Sent from my iPhone using Tapatalk Pro


----------



## Just 1 More (Feb 9, 2004)

1sawtooth said:


> It actually has nothing to do with voltage as both are still 72volts. Runtime is mostly based on storage capacity. Again I'm no electrician either just going off what others have told me. So storage capacity is the actual lead inside of the batteries. Since Lead is most of the batteries weight you can basically add the total weight of the battery pack and I n the way measure storage capacity. So if 9- 8 volt Batteries weigh 50 pounds each that's a total of 450 pounds of lead. And vice versa if you have 6- 12 V batteries at 50 pounds each there's 300 pounds of lead. But on a positive note the 6-12s should be less replacement cost then the 9-8 V batteries. This is If battery cost is somewhat similar
> 
> 
> Sent from my iPhone using Tapatalk Pro


Just a quick search of Trojans battery site... 
12v = 78 to 85lbs ... 6x85=510lbs
8v = 63 to 69lbs ... 9x69 =621lbs


----------



## 1sawtooth (Dec 12, 2012)

10 Ringer said:


> I would think more batteries would equal more runtime with the same amount of volts, but more batteries also may mean more weight. I would just hope that they did some serious remodification and done a better job with customer service after the sale. If it is anything like our Ambush is you will find yourself in the hospital or stranded in the woods very soon. Didn't you say the new ones only have a one year warranty? Ours had a two year (probably wouldn't have gotten it with only one year) and we have been having it repaired or broken since the first day we drove it.


Yes the ambush was a nightmare. Mainly because it was such a complicated vehicle and too much going on with it. Textron thought it was a great idea but just wasn't able to improve on the original design. So this year that model is no longer is available.

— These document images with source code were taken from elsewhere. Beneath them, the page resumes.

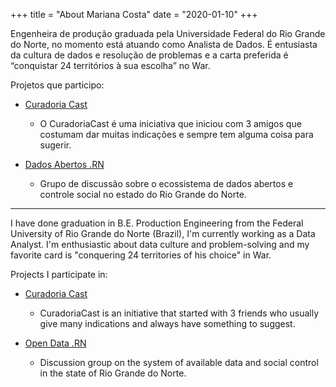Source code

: +++
title = "About Mariana Costa"
date = "2020-01-10"
+++

Engenheira de produção graduada pela Universidade Federal do Rio Grande do Norte, no momento está atuando como Analista de Dados.
É entusiasta da cultura de dados e resolução de problemas e a carta preferida é “conquistar 24 territórios à sua escolha” no War.

Projetos que participo:


- [Curadoria Cast](https://www.curadoriacast.net/)

    - O CuradoriaCast é uma iniciativa que iniciou com 3 amigos que costumam dar muitas indicações e sempre tem alguma coisa para sugerir.
    
    
- [Dados Abertos .RN](https://github.com/dadosabertosrn/DadosAbertosRN)

    - Grupo de discussão sobre o ecossistema de dados abertos e controle social no estado do Rio Grande do Norte.

--------
 I have done graduation in B.E. Production Engineering from the Federal University of Rio Grande do Norte (Brazil), I'm currently working as a Data Analyst.
I'm enthusiastic about data culture and problem-solving and my favorite card is "conquering 24 territories of his choice" in War.

Projects I participate in:


- [Curadoria Cast](https://www.curadoriacast.net/)

    - CuradoriaCast is an initiative that started with 3 friends who usually give many indications and always have something to suggest.
    
    
- [Open Data .RN](https://github.com/dadosabertosrn/DadosAbertosRN)

    - Discussion group on the system of available data and social control in the state of Rio Grande do Norte.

One thing on the New prowler EV is I'm curious if they've added a locking 4 x 4 feature. This would be a great addition that would really help improve Offroad performance. 


Sent from my iPhone using Tapatalk Pro


----------



## Just 1 More (Feb 9, 2004)

1sawtooth said:


> Yes the ambush was a nightmare. Mainly because it was such a complicated vehicle and too much going on with it. Textron thought it was a great idea but just wasn't able to improve on the original design. So this year that model is no longer is available. One thing on the New prowler EV is I'm curious if they've added a locking 4 x 4 feature. This would be a great addition that would really help improve Offroad performance.
> 
> 
> Sent from my iPhone using Tapatalk Pro


I talked with the Ohio Textron offroad rep yesterday, no locking diff and no selectable 2wd/4wd


----------



## Just 1 More (Feb 9, 2004)

I sent an e-mail to Trojan, 

In a 72v golf cart style system, Which set up would be expected to have best run time and longevity? 6 12V or 9 8v ?

Below is Trojan Battery's response:

The 8 volt battery system is higher capacity, which means it will run longer than the 12 volt system. When batteries are connected in series (as yours will be) the capacity of one battery is the capacity of the system. Our T875 8 volt battery is rated at 170 amp hours and will support a 25 amp load for 295 minutes. Our T1275 12 volt battery is rated at 150 amp hours and will support a 25 amp load for 280 minutes. Have a good day.


----------



## PAKraig (Sep 19, 2005)

Just 1 More said:


> I sent an e-mail to Trojan,
> 
> In a 72v golf cart style system, Which set up would be expected to have best run time and longevity? 6 12V or 9 8v ?
> 
> ...


Looks like 1sawtooth is correct! Good explanation and glad I learned something new today.....early in the day too!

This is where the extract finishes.